Unable to reach full fp32 throughput on Titan X

Hi,
I have written this benchmark and couldn’t get full fp32 throughput mentioned here : GPU Archives | NVIDIA Blog

#include <iostream>
#include <stdio.h>
#include <time.h>
#include <time.h>
#include <sys/time.h>

#define USECPSEC 1000000ULL
#define ITER 1024*1024*512
#define SSZ 512
#define BSZ 7*16

unsigned long long dtime_usec(unsigned long long start){
  timeval tv;
  gettimeofday(&tv, 0);
  return ((tv.tv_sec*USECPSEC)+tv.tv_usec)-start;
}

__global__ void DoFAdd(float *in1d, float* outd) {
    int tx = threadIdx.x;
    float in1 = in1d[tx];
    float out = outd[tx];
    for (int i = 0; i < ITER; i++) {
      out += in1;
    }
    outd[tx] = out;
}


int main() {
    float *in1d,  *outd;
    cudaMalloc((void**)&in1d, SSZ*4);
    cudaMalloc((void**)&outd, SSZ*4);
    unsigned long long dt = dtime_usec(0);
    DoFAdd <<< dim3(BSZ), dim3(SSZ) >>>(in1d, outd);
    cudaDeviceSynchronize();
    dt = dtime_usec(dt);
    unsigned long long ops = ITER;
    ops *= BSZ;
    ops *= SSZ;
    float et = dt/(float)USECPSEC;
    unsigned long long Mops = ops/1000000;
    std::cout<<et<<"s for "<< Mops << " FAdds"<<std::endl;
    float tp = (Mops)/(et*1000000);
    std::cout << "Throughput: " << tp << " Tops/s" << std::endl;
}

What am I doing wrong?

Approaching the full published throughput requires using floating-point multiply-add operations.

A loop that just does add operations won’t get you closer than 50%.

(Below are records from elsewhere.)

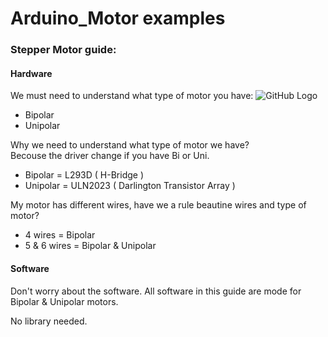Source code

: # Arduino_Motor examples  

### Stepper Motor guide:

#### Hardware
We must need to understand what type of motor you have:
![GitHub Logo](http://89.22.98.13/pylog/cnt/projects/shapeoko/_img/stepper/stepper.png)
* Bipolar
* Unipolar

Why we need to understand what type of motor we have?  
Becouse the driver change if you have Bi or Uni.
* Bipolar = L293D ( H-Bridge )
* Unipolar = ULN2023 ( Darlington Transistor Array )

My motor has different wires, have we a rule beautine wires and type of motor?  
* 4 wires = Bipolar
* 5 & 6 wires = Bipolar & Unipolar


#### Software
Don't worry about the software.
All software in this guide are mode for Bipolar & Unipolar motors.

No library needed.
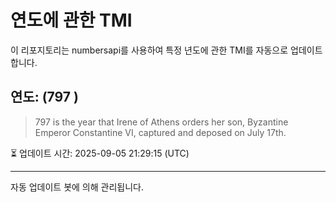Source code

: 
# 연도에 관한 TMI

이 리포지토리는 numbersapi를 사용하여 특정 년도에 관한 TMI를 자동으로 업데이트합니다.

## 연도: (797 )
> 797 is the year that Irene of Athens orders her son, Byzantine Emperor Constantine VI, captured and deposed on July 17th.

⏳ 업데이트 시간: 2025-09-05 21:29:15 (UTC)

---
자동 업데이트 봇에 의해 관리됩니다.

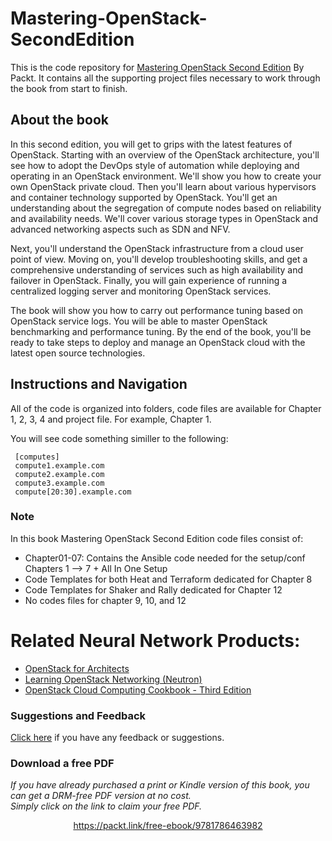 


# Mastering-OpenStack-SecondEdition
This is the code repository for [Mastering OpenStack Second Edition](https://www.packtpub.com/virtualization-and-cloud/mastering-openstack-second-edition?utm_source=github&utm_medium=repository&utm_content=9781786463982) By Packt. It contains all the supporting project files necessary to work through the book from start to finish.

## About the book

In this second edition, you will get to grips with the latest features of OpenStack. Starting with an overview of the OpenStack architecture, you'll see how to adopt the DevOps style of automation while deploying and operating in an OpenStack environment. We'll show you how to create your own OpenStack private cloud. Then you'll learn about various hypervisors and container technology supported by OpenStack. You'll get an understanding about the segregation of compute nodes based on reliability and availability needs. We'll cover various storage types in OpenStack and advanced networking aspects such as SDN and NFV.

Next, you'll understand the OpenStack infrastructure from a cloud user point of view. Moving on, you'll develop troubleshooting skills, and get a comprehensive understanding of services such as high availability and failover in OpenStack. Finally, you will gain experience of running a centralized logging server and monitoring OpenStack services.

The book will show you how to carry out performance tuning based on OpenStack service logs. You will be able to master OpenStack benchmarking and performance tuning. By the end of the book, you'll be ready to take steps to deploy and manage an OpenStack cloud with the latest open source technologies.

## Instructions and Navigation

All of the code is organized into folders, code files are available for Chapter 1, 2, 3, 4 and project file. For example, Chapter 1. 

You will see code something similler to the following:

     [computes]
     compute1.example.com
     compute2.example.com
     compute3.example.com
     compute[20:30].example.com
     
### Note

In this book Mastering OpenStack Second Edition code files consist of:

* Chapter01-07: Contains the Ansible code needed for the setup/conf Chapters 1 --> 7 + All In One Setup
* Code Templates for both Heat and Terraform dedicated for Chapter 8 
* Code Templates for Shaker and Rally dedicated for Chapter 12
* No codes files for chapter 9, 10, and 12

# Related Neural Network Products:
* [OpenStack for Architects](https://www.packtpub.com/virtualization-and-cloud/openstack-architects?utm_source=github&utm_medium=repository&utm_content=9781784395100)
* [Learning OpenStack Networking (Neutron)](https://www.packtpub.com/virtualization-and-cloud/learning-openstack-networking-neutron?utm_source=github&utm_medium=repository&utm_content=9781783983308)
* [OpenStack Cloud Computing Cookbook - Third Edition](https://www.packtpub.com/virtualization-and-cloud/openstack-cloud-computing-cookbook-third-edition?utm_source=github&utm_medium=repository&utm_content=9781782174783)


### Suggestions and Feedback
[Click here](https://docs.google.com/forms/d/e/1FAIpQLSe5qwunkGf6PUvzPirPDtuy1Du5Rlzew23UBp2S-P3wB-GcwQ/viewform) if you have any feedback or suggestions.


### Download a free PDF

 <i>If you have already purchased a print or Kindle version of this book, you can get a DRM-free PDF version at no cost.<br>Simply click on the link to claim your free PDF.</i>
<p align="center"> <a href="https://packt.link/free-ebook/9781786463982">https://packt.link/free-ebook/9781786463982 </a> </p>
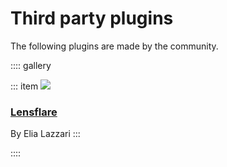 # Third party plugins

The following plugins are made by the community.

:::: gallery

::: item
[![](/images/plugins/lensflare.gif)](https://www.npmjs.com/package/photo-sphere-viewer-lensflare-plugin)

### [Lensflare](https://www.npmjs.com/package/photo-sphere-viewer-lensflare-plugin)

By Elia Lazzari
:::

::::
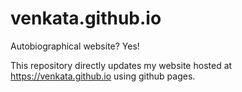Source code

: # venkata.github.io
Autobiographical website?
Yes!

This repository directly updates my website hosted at https://venkata.github.io using github pages.
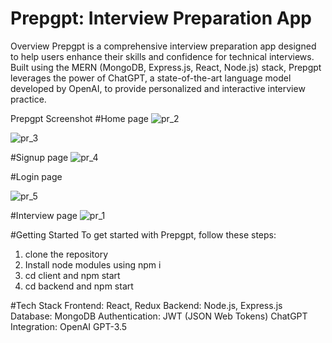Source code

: # Prepgpt: Interview Preparation App
Overview
Prepgpt is a comprehensive interview preparation app designed to help users enhance their skills and confidence for technical interviews. Built using the MERN (MongoDB, Express.js, React, Node.js) stack, Prepgpt leverages the power of ChatGPT, a state-of-the-art language model developed by OpenAI, to provide personalized and interactive interview practice.

Prepgpt Screenshot
#Home page
![pr_2](https://github.com/Ujala-2110/prepGpt/assets/91013735/9fb8f0b3-b0ec-45f0-a679-114e9320bca8)

![pr_3](https://github.com/Ujala-2110/prepGpt/assets/91013735/cfa59d20-8e0b-47a1-9bc0-7d67f1cda2c1)

#Signup page
![pr_4](https://github.com/Ujala-2110/prepGpt/assets/91013735/32444a9f-5490-4924-9e6f-b9729c3f08db)

#Login page

![pr_5](https://github.com/Ujala-2110/prepGpt/assets/91013735/d74bbca3-ed65-4c65-99a5-51cad98a68b2)

#Interview page
![pr_1](https://github.com/Ujala-2110/prepGpt/assets/91013735/cfad981d-eacd-4b38-835d-378508a9bc84)


#Getting Started
To get started with Prepgpt, follow these steps:

1. clone the repository
2. Install node modules using npm i
3. cd client and npm start
4. cd backend and npm start

#Tech Stack
Frontend: React, Redux
Backend: Node.js, Express.js
Database: MongoDB
Authentication: JWT (JSON Web Tokens)
ChatGPT Integration: OpenAI GPT-3.5
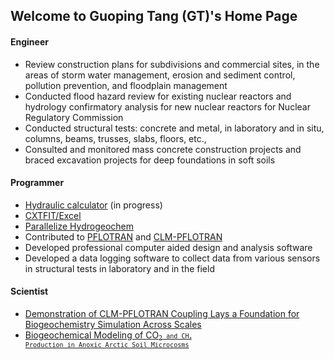 ## Welcome to Guoping Tang (GT)'s Home Page 

#### Engineer 
* Review construction plans for subdivisions and commercial sites, in the areas of storm water management, erosion and sediment control, pollution prevention, and floodplain management 
* Conducted flood hazard review for existing nuclear reactors and hydrology confirmatory analysis for new nuclear reactors for Nuclear Regulatory Commission
* Conducted structural tests: concrete and metal, in laboratory and in situ, columns, beams, trusses, slabs, floors, etc.,  
* Consulted and monitored mass concrete construction projects and braced excavation projects for deep foundations in soft soils

#### Programmer
* [Hydraulic calculator](https://github.com/t6g/HydraulicCalculator) (in progress) 
* [CXTFIT/Excel](https://cxtfit.github.io)
* [Parallelize Hydrogeochem](http://doi.org/10.1016/j.cageo.2010.04.013) 
* Contributed to [PFLOTRAN](https://bitbucket.org/pflotran/) and [CLM-PFLOTRAN](https://doi.org/10.5194/gmd-9-927-2016) 
* Developed professional computer aided design and analysis software  
* Developed a data logging software to collect data from various sensors in structural tests in laboratory and in the field 

#### Scientist
* [Demonstration of CLM-PFLOTRAN Coupling Lays a Foundation for Biogeochemistry Simulation Across Scales](https://ngee-arctic.ornl.gov/highlights/demonstration-clm-pflotran-coupling-lays-foundation-biogeochemistry-simulation-across)
* [Biogeochemical Modeling of CO<code><sub>2</sub><code> and CH<code><sub>4</sub></code> Production in Anoxic Arctic Soil Microcosms](https://ngee-arctic.ornl.gov/results/biogeochemical-modeling-co2-and-ch4-production-anoxic-arctic-soil-microcosms)

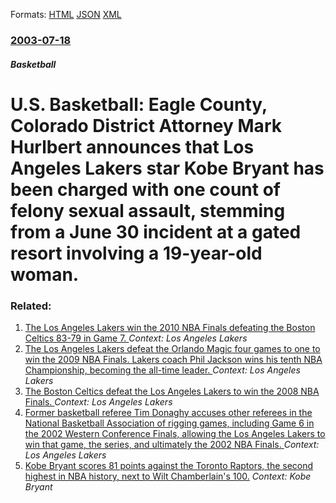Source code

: 
Formats: [HTML](/news/2003/07/18/u-s-basketball-eagle-county-colorado-district-attorney-mark-hurlbert-announces-that-los-angeles-lakers-star-kobe-bryant-has-been-charged.html)  [JSON](/news/2003/07/18/u-s-basketball-eagle-county-colorado-district-attorney-mark-hurlbert-announces-that-los-angeles-lakers-star-kobe-bryant-has-been-charged.json)  [XML](/news/2003/07/18/u-s-basketball-eagle-county-colorado-district-attorney-mark-hurlbert-announces-that-los-angeles-lakers-star-kobe-bryant-has-been-charged.xml)  

### [2003-07-18](/news/2003/07/18/index.md)

##### Basketball
#  U.S. Basketball: Eagle County, Colorado District Attorney Mark Hurlbert announces that Los Angeles Lakers star Kobe Bryant has been charged with one count of felony sexual assault, stemming from a June 30 incident at a gated resort involving a 19-year-old woman.




### Related:

1. [The Los Angeles Lakers win the 2010 NBA Finals defeating the Boston Celtics 83-79 in Game 7. ](/news/2010/06/17/the-los-angeles-lakers-win-the-2010-nba-finals-defeating-the-boston-celtics-83-79-in-game-7.md) _Context: Los Angeles Lakers_
2. [ The Los Angeles Lakers defeat the Orlando Magic four games to one to win the 2009 NBA Finals. Lakers coach Phil Jackson wins his tenth NBA Championship, becoming the all-time leader. ](/news/2009/06/14/the-los-angeles-lakers-defeat-the-orlando-magic-four-games-to-one-to-win-the-2009-nba-finals-lakers-coach-phil-jackson-wins-his-tenth-nba.md) _Context: Los Angeles Lakers_
3. [ The Boston Celtics defeat the Los Angeles Lakers to win the 2008 NBA Finals. ](/news/2008/06/17/the-boston-celtics-defeat-the-los-angeles-lakers-to-win-the-2008-nba-finals.md) _Context: Los Angeles Lakers_
4. [ Former basketball referee Tim Donaghy accuses other referees in the National Basketball Association of rigging games, including Game 6 in the 2002 Western Conference Finals, allowing the Los Angeles Lakers to win that game, the series, and ultimately the 2002 NBA Finals. ](/news/2008/06/11/former-basketball-referee-tim-donaghy-accuses-other-referees-in-the-national-basketball-association-of-rigging-games-including-game-6-in-t.md) _Context: Los Angeles Lakers_
5. [ Kobe Bryant scores 81 points against the Toronto Raptors, the second highest in NBA history, next to Wilt Chamberlain's 100.](/news/2006/01/22/kobe-bryant-scores-81-points-against-the-toronto-raptors-the-second-highest-in-nba-history-next-to-wilt-chamberlain-s-100.md) _Context: Kobe Bryant_
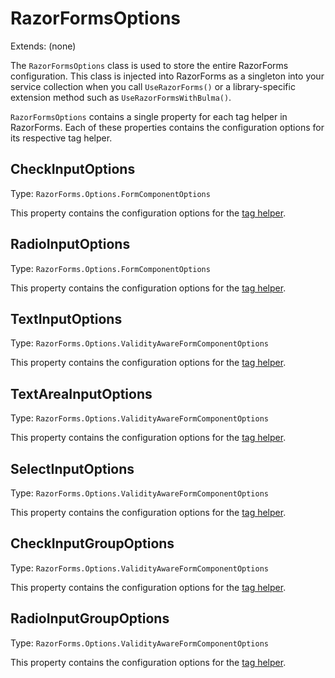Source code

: # RazorFormsOptions
Extends: (none)

The `RazorFormsOptions` class is used to store the entire RazorForms configuration. This class is injected into RazorForms as a singleton into your service collection when you call `UseRazorForms()` or a library-specific extension method such as `UseRazorFormsWithBulma()`.

`RazorFormsOptions` contains a single property for each tag helper in RazorForms. Each of these properties contains the configuration options for its respective tag helper.

## CheckInputOptions
Type: `RazorForms.Options.FormComponentOptions`

This property contains the configuration options for the [<check-input> tag helper](/docs/tag-helpers/check-input).

## RadioInputOptions
Type: `RazorForms.Options.FormComponentOptions`

This property contains the configuration options for the [<radio-input> tag helper](/docs/tag-helpers/radio-input).

## TextInputOptions
Type: `RazorForms.Options.ValidityAwareFormComponentOptions`

This property contains the configuration options for the [<text-input> tag helper](/docs/tag-helpers/text-input).

## TextAreaInputOptions
Type: `RazorForms.Options.ValidityAwareFormComponentOptions`

This property contains the configuration options for the [<text-area-input> tag helper](/docs/tag-helpers/text-area-input).

## SelectInputOptions
Type: `RazorForms.Options.ValidityAwareFormComponentOptions`

This property contains the configuration options for the [<select-input> tag helper](/docs/tag-helpers/select-input).

## CheckInputGroupOptions
Type: `RazorForms.Options.ValidityAwareFormComponentOptions`

This property contains the configuration options for the [<check-input-group> tag helper](/docs/tag-helpers/check-input-group).

## RadioInputGroupOptions
Type: `RazorForms.Options.ValidityAwareFormComponentOptions`

This property contains the configuration options for the [<radio-input-group> tag helper](/docs/tag-helpers/radio-input-group).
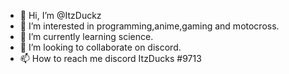- 👋 Hi, I’m @ItzDuckz
- 👀 I’m interested in programming,anime,gaming and motocross.
- 🌱 I’m currently learning science.
- 💞️ I’m looking to collaborate on discord.
- 📫 How to reach me discord ItzDucks #9713

<!---
ItzDuckz/ItzDuckz is a ✨ special ✨ repository because its `README.md` (this file) appears on your GitHub profile.
You can click the Preview link to take a look at your changes.
--->
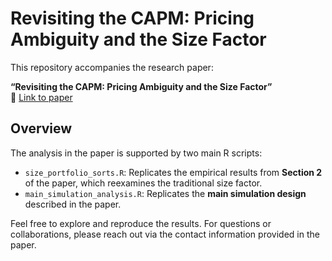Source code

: # Revisiting the CAPM: Pricing Ambiguity and the Size Factor

This repository accompanies the research paper:

**“Revisiting the CAPM: Pricing Ambiguity and the Size Factor”**  
📄 [Link to paper](https://papers.ssrn.com/sol3/papers.cfm?abstract_id=5139513)

## Overview

The analysis in the paper is supported by two main R scripts:

- `size_portfolio_sorts.R`: Replicates the empirical results from **Section 2** of the paper, which reexamines the traditional size factor.
- `main_simulation_analysis.R`: Replicates the **main simulation design** described in the paper.

Feel free to explore and reproduce the results. For questions or collaborations, please reach out via the contact information provided in the paper.

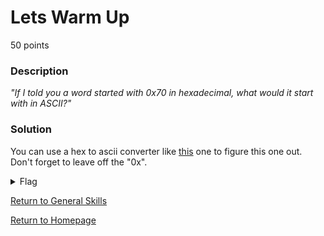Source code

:# Lets Warm Up
50 points

### Description
*"If I told you a word started with 0x70 in hexadecimal, what would it start with in ASCII?"*

### Solution
You can use a hex to ascii converter like [this](https://www.rapidtables.com/convert/number/hex-to-ascii.html) one to figure this one out. Don't forget to leave
off the "0x".

<details>
  <summary>Flag</summary>
  picoCTF{p}
</details>

[Return to General Skills](https://github.com/sdvickers98/picoCTF-2019-Walkthrough/blob/master/general_skills/%230%20-%20General%20Skills%20Homepage.md)

[Return to Homepage](https://github.com/sdvickers98/picoCTF-2019-Walkthrough)
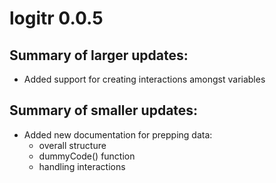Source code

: # logitr 0.0.5

## Summary of larger updates:

- Added support for creating interactions amongst variables

## Summary of smaller updates:

- Added new documentation for prepping data:
    - overall structure
    - dummyCode() function
    - handling interactions
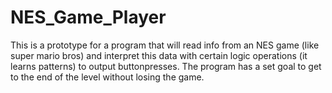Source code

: # NES_Game_Player

This is a prototype for a program that will read info from an NES game (like super mario bros) and interpret this data with certain logic operations (it learns patterns) to output buttonpresses. The program has a set goal to get to the end of the level without losing the game.
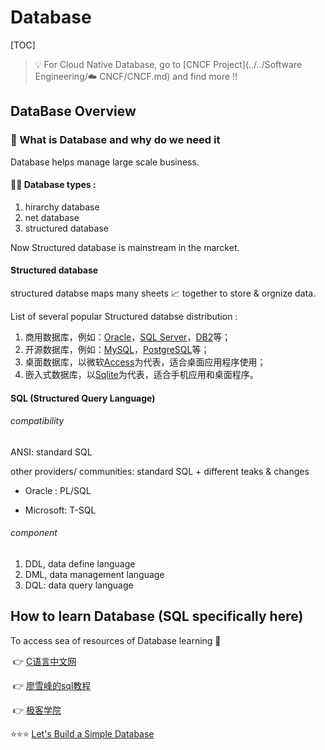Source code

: # Database

[TOC]



> :bulb: For Cloud Native Database, go to  [CNCF Project](../../Software Engineering/☁️ CNCF/CNCF.md) and find more !!



## DataBase Overview

### 🤔 What is Database and why do we need it

Database helps manage large scale business. 



#### 👨‍💻 Database types :

1. hirarchy database
2. net database
3. structured database

Now Structured database is mainstream in the marcket. 



#### Structured database

structured databse maps many sheets 📈 together to store & orgnize data. 

List of several popular Structured databse distribution : 

1. 商用数据库，例如：[Oracle](https://www.oracle.com/)，[SQL Server](https://www.microsoft.com/sql-server/)，[DB2](https://www.ibm.com/db2/)等；
2. 开源数据库，例如：[MySQL](https://www.mysql.com/)，[PostgreSQL](https://www.postgresql.org/)等；
3. 桌面数据库，以微软[Access](https://products.office.com/access)为代表，适合桌面应用程序使用；
4. 嵌入式数据库，以[Sqlite](https://sqlite.org/)为代表，适合手机应用和桌面程序。



#### SQL (Structured Query Language)

###### compatibility

ANSI: standard SQL

other providers/ communities: standard SQL + different teaks & changes 

- Oracle : PL/SQL

- Microsoft: T-SQL

  

###### component

1. DDL, data define language
2. DML, data management language
3. DQL: data query language



## How to learn Database (SQL specifically here)

To access sea of resources of Database learning 🤤 

​	👉 [C语言中文网](http://c.biancheng.net/mysql/10/)

​	👉 [廖雪峰的sql教程](https://www.liaoxuefeng.com/wiki/1177760294764384/1179613436834240)

​	👉 [极客学院](https://wiki.jikexueyuan.com/project/mysql/)

⭐️⭐️⭐️ [Let's Build a Simple Database](https://cstack.github.io/db_tutorial/parts/part1.html)

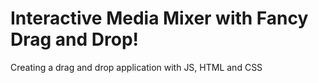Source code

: # Interactive Media Mixer with Fancy Drag and Drop!

Creating a drag and drop application with JS, HTML and CSS
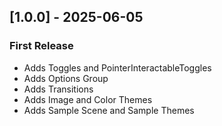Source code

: ## [1.0.0] - 2025-06-05
### First Release
- Adds Toggles and PointerInteractableToggles
- Adds Options Group
- Adds Transitions
- Adds Image and Color Themes
- Adds Sample Scene and Sample Themes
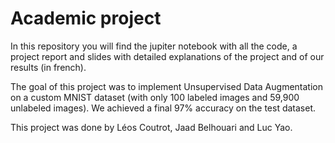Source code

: # Academic project

In this repository you will find the jupiter notebook with all the code, a project report and slides with detailed explanations of the project and of our results (in french).

The goal of this project was to implement Unsupervised Data Augmentation on a custom MNIST dataset (with only 100 labeled images and 59,900 unlabeled images). We achieved a final 97% accuracy on the test dataset.

This project was done by Léos Coutrot, Jaad Belhouari and Luc Yao.
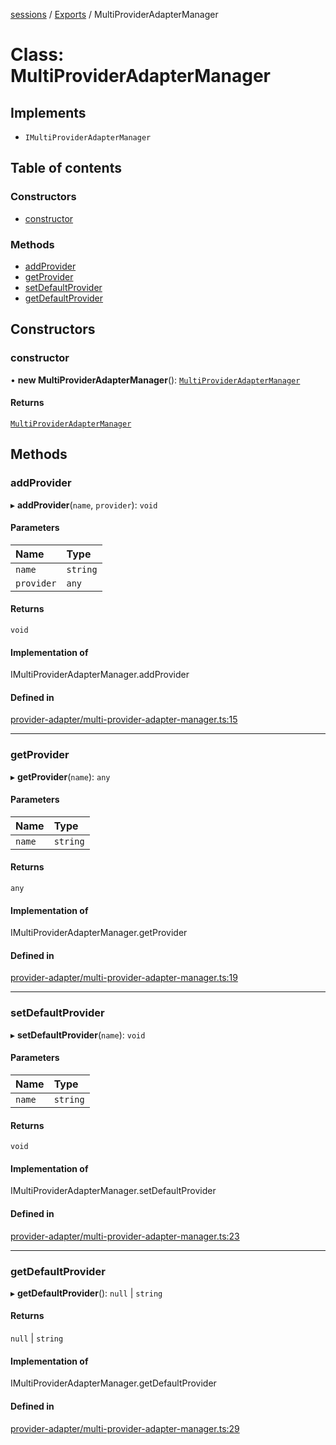 <!-- 
 ⚠️  AUTO-GENERATED FILE - DO NOT EDIT MANUALLY
 This file is automatically generated by scripts/docs-generator.js
 To make changes, edit the source TypeScript files or update the generator script
-->

[sessions](../../) / [Exports](../modules) / MultiProviderAdapterManager

# Class: MultiProviderAdapterManager

## Implements

- `IMultiProviderAdapterManager`

## Table of contents

### Constructors

- [constructor](MultiProviderAdapterManager#constructor)

### Methods

- [addProvider](MultiProviderAdapterManager#addprovider)
- [getProvider](MultiProviderAdapterManager#getprovider)
- [setDefaultProvider](MultiProviderAdapterManager#setdefaultprovider)
- [getDefaultProvider](MultiProviderAdapterManager#getdefaultprovider)

## Constructors

### constructor

• **new MultiProviderAdapterManager**(): [`MultiProviderAdapterManager`](MultiProviderAdapterManager)

#### Returns

[`MultiProviderAdapterManager`](MultiProviderAdapterManager)

## Methods

### addProvider

▸ **addProvider**(`name`, `provider`): `void`

#### Parameters

| Name | Type |
| :------ | :------ |
| `name` | `string` |
| `provider` | `any` |

#### Returns

`void`

#### Implementation of

IMultiProviderAdapterManager.addProvider

#### Defined in

[provider-adapter/multi-provider-adapter-manager.ts:15](https://github.com/woojubb/robota/blob/1b62bb02b890c71ae884378577a1521b0f8628be/packages/sessions/src/provider-adapter/multi-provider-adapter-manager.ts#L15)

___

### getProvider

▸ **getProvider**(`name`): `any`

#### Parameters

| Name | Type |
| :------ | :------ |
| `name` | `string` |

#### Returns

`any`

#### Implementation of

IMultiProviderAdapterManager.getProvider

#### Defined in

[provider-adapter/multi-provider-adapter-manager.ts:19](https://github.com/woojubb/robota/blob/1b62bb02b890c71ae884378577a1521b0f8628be/packages/sessions/src/provider-adapter/multi-provider-adapter-manager.ts#L19)

___

### setDefaultProvider

▸ **setDefaultProvider**(`name`): `void`

#### Parameters

| Name | Type |
| :------ | :------ |
| `name` | `string` |

#### Returns

`void`

#### Implementation of

IMultiProviderAdapterManager.setDefaultProvider

#### Defined in

[provider-adapter/multi-provider-adapter-manager.ts:23](https://github.com/woojubb/robota/blob/1b62bb02b890c71ae884378577a1521b0f8628be/packages/sessions/src/provider-adapter/multi-provider-adapter-manager.ts#L23)

___

### getDefaultProvider

▸ **getDefaultProvider**(): ``null`` \| `string`

#### Returns

``null`` \| `string`

#### Implementation of

IMultiProviderAdapterManager.getDefaultProvider

#### Defined in

[provider-adapter/multi-provider-adapter-manager.ts:29](https://github.com/woojubb/robota/blob/1b62bb02b890c71ae884378577a1521b0f8628be/packages/sessions/src/provider-adapter/multi-provider-adapter-manager.ts#L29)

This exercise (especially if focused on a real world use, as opposed to a pure synthetic benchmark) generally takes considerable coding effort and skill. Such effort and skill has already been packaged up for you in the cublas Sgemm library call (as one example). I recommend that you experiment with that.

If you want to learn the necessary techniques yourself, I would suggest perhaps starting with Scott Gray’s treatment here:

[url]https://github.com/NervanaSystems/maxas/wiki/SGEMM[/url]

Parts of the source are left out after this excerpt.